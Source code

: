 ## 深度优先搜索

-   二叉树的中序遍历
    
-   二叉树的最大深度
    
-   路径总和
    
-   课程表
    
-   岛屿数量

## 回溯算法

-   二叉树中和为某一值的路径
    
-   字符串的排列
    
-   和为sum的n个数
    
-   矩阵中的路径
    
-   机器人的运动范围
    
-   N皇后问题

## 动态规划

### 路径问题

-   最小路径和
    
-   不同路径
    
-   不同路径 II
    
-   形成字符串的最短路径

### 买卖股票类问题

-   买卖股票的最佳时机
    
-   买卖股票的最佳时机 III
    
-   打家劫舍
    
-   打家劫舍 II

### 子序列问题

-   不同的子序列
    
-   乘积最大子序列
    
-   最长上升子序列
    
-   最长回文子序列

········

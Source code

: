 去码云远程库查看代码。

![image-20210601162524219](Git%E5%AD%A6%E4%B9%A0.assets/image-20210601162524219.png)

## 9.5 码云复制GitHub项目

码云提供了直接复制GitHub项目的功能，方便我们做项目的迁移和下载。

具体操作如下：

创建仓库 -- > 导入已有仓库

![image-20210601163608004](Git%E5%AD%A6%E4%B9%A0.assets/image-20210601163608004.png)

········

Take the word "assets" and find each line of the material that contains it. Copy those lines.

> **Answer to the exercise**:
![image-20210601162524219](Git%E5%AD%A6%E4%B9%A0.assets/image-20210601162524219.png)
![image-20210601163608004](Git%E5%AD%A6%E4%B9%A0.assets/image-20210601163608004.png)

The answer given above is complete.